Примерно с семьдесят восьмого — семьдесят девятого года мы уже из спецхранов не вылезали и несколько лет потратили на это дело. В восемьдесят втором году опубликовали эту библиографию под титулом ИНИОНа, совместно с Библиотекой Ленина. В восемьдесят третьем году выпустили в ИНИОНе сборник по социологии литературы — обзоры и рефераты зарубежных источников, начали готовить сборник по социологии чтения. Но тут в стране стали происходить события. Один за другим начали выбывать генеральные секретари. Стало ясно: система закончилась и не может восстановиться. Не случайно каждый последующий секретарь жил меньше предыдущего. Все, конец, силы кончились. Что-то будет меняться. Под это дело что-то стало меняться и в Библиотеке Ленина. С какого-то момента…

Тогда Карташов был директором?

Да, Карташов.

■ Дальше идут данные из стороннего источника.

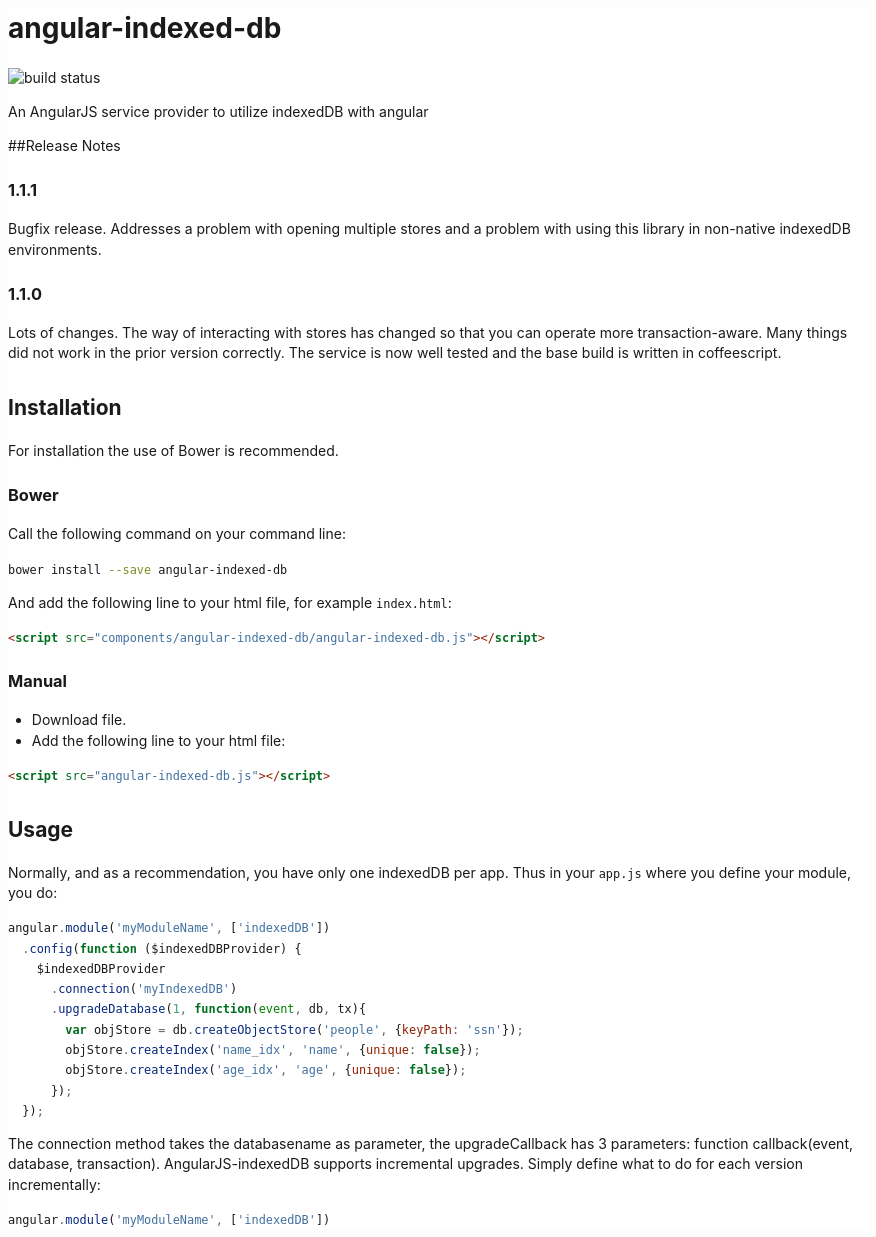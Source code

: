 angular-indexed-db
=================

![build status](https://circleci.com/gh/bramski/angular-indexedDB.png?circle-token=:circle-token)

An AngularJS service provider to utilize indexedDB with angular

##Release Notes
### 1.1.1
  Bugfix release.  Addresses a problem with opening multiple stores and a problem with
  using this library in non-native indexedDB environments.

### 1.1.0
  Lots of changes.  The way of interacting with stores has changed so that you can operate
  more transaction-aware.  Many things did not work in the prior version correctly.
  The service is now well tested and the base build is written in coffeescript.

## Installation

For installation the use of Bower is recommended.

### Bower
Call the following command on your command line:

```sh
bower install --save angular-indexed-db
```

And add the following line to your html file, for example `index.html`:

```html
<script src="components/angular-indexed-db/angular-indexed-db.js"></script>
```


### Manual

- Download file.
- Add the following line to your html file:

```html
<script src="angular-indexed-db.js"></script>
```

## Usage

Normally, and as a recommendation, you have only one indexedDB per app.
Thus in your `app.js` where you define your module, you do:

```javascript
angular.module('myModuleName', ['indexedDB'])
  .config(function ($indexedDBProvider) {
    $indexedDBProvider
      .connection('myIndexedDB')
      .upgradeDatabase(1, function(event, db, tx){
        var objStore = db.createObjectStore('people', {keyPath: 'ssn'});
        objStore.createIndex('name_idx', 'name', {unique: false});
        objStore.createIndex('age_idx', 'age', {unique: false});
      });
  });
```
The connection method takes the databasename as parameter,
the upgradeCallback has 3 parameters:
function callback(event, database, transaction). AngularJS-indexedDB supports incremental
upgrades.  Simply define what to do for each version incrementally:
```javascript
angular.module('myModuleName', ['indexedDB'])
```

Он начал нажимать на Стельмах, и с какого-то момента она просто не смогла над нами держать «крышу». Кроме нас были и другие осложняющие обстоятельства. Так или иначе, в восемьдесят четвертом году Гудков ушел. Я еще на год остался, чтобы все-таки дожать начатый сборник. И мы его дожали. Там были три хороших необычных статьи: Алексея Левинсона о «макулатурной» книге[7], Мариэтты Чудаковой о самоопределении писателей пореволюционной эпохи, на архивных материалах, Наташи Зоркой по рецептивной эстетике.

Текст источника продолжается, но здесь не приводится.